One way that companies are unlocking innovation through knowledge and creativity is an approach known as crowd sourcing. This method enables a company to broadcast an issue to a wide-ranging and diverse audience — using a variety of social media and collaborative software solutions, enabling interaction and ultimately a resolution to the problem.
I strongly believe crowd sourcing is set to shake up business processes this year, and more companies will adopt it as a strategy. Organisations that have already employed this have experienced solutions to internal problems and innovation needs. 2012 presents a strategic opportunity for CEOs and leaders to champion a collaborative digital approach that will allow an organisation to reap the benefits of today’s community-centric culture and instant communications.

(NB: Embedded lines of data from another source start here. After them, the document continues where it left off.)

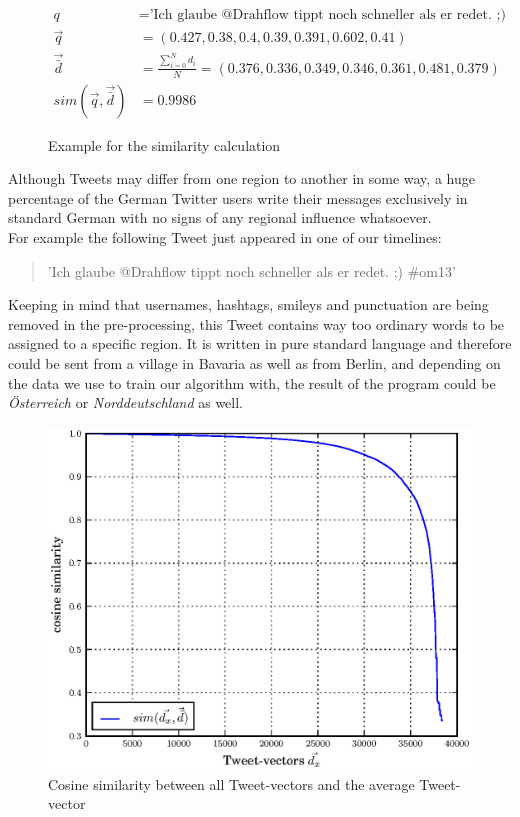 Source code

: \documentclass[../Main.tex]{subfiles}
\begin{document}
\begin{figure}[b]
 \begin{align*}
  q &= \textrm{'Ich glaube @Drahflow tippt noch schneller als er redet. ;) \#om13' } \\
  \vec{q} &= (0.427, 0.38, 0.4, 0.39, 0.391, 0.602,  0.41) \\ 
   \vec{\bar{d}} &= \frac{\sum^N_{i=0} d_i}{N} =  (0.376, 0.336, 0.349, 0.346, 0.361, 0.481,  0.379) \\
  sim(\vec{q}, \vec{\bar{d}}) &= 0.9986 
\end{align*}
  \caption{Example for the similarity calculation}
  \label{cos_sim_example}
\end{figure}
Although Tweets may differ from one region to another in some way, a huge percentage of the German Twitter users write their messages exclusively in standard German with no signs of any regional influence whatsoever. \\
For example the following Tweet just appeared in one of our timelines:
\begin{quote}
'Ich glaube @Drahflow tippt noch schneller als er redet. ;) \#om13'
\end{quote}
Keeping in mind that usernames, hashtags, smileys and punctuation are being removed in the pre-processing, this Tweet contains way too ordinary words to be assigned to a specific region. It is written in pure standard language and therefore could be sent from a village in Bavaria as well as from Berlin, and depending on the data we use to train our algorithm with, the result of the program could be \textit{Österreich} or \textit{Norddeutschland} as well.

\begin{figure}[t]
  \begin{center}
   \includegraphics[width=\columnwidth]{../img/cos-verteilung.eps}
    \caption{\label{cos_distribution} Cosine similarity between all Tweet-vectors and the average Tweet-vector}
  \end{center}
\end{figure}
\end{document}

Planning for today and tomorrow
One area where crowd sourcing can have a huge impact on business operations is within the supply chain. In the past, many businesses have invested heavily in technology to improve process efficiency. These investments have included traditional ERP platforms that allow companies to gain quick end-to-end visibility of the supply chain.
These systems do not, however, offer much support to evaluate the impact of risk on the supply chain. This often leaves managers making decisions supported by reports written with a monthly perspective – looking backwards at problems that have occurred rather than planning ahead and anticipating or managing them in the real time.
A lack of adequate risk evaluation leaves organisations exposed to higher costs, can have a negative impact on service levels, and leave a business open to significant fire fighting. Additionally, the savings made in improved efficiency at the operational level are often negated by the cost of a solution, such as urgent transport, in an emergency.
Crowd sourcing is a solution which offers CEOs a proactive real-time approach to supply chain management. It enables a business to react instantly to demand changes or problems and subsequently minimise the risk (and consequent impact) and potentially generate advantage from unforeseen events.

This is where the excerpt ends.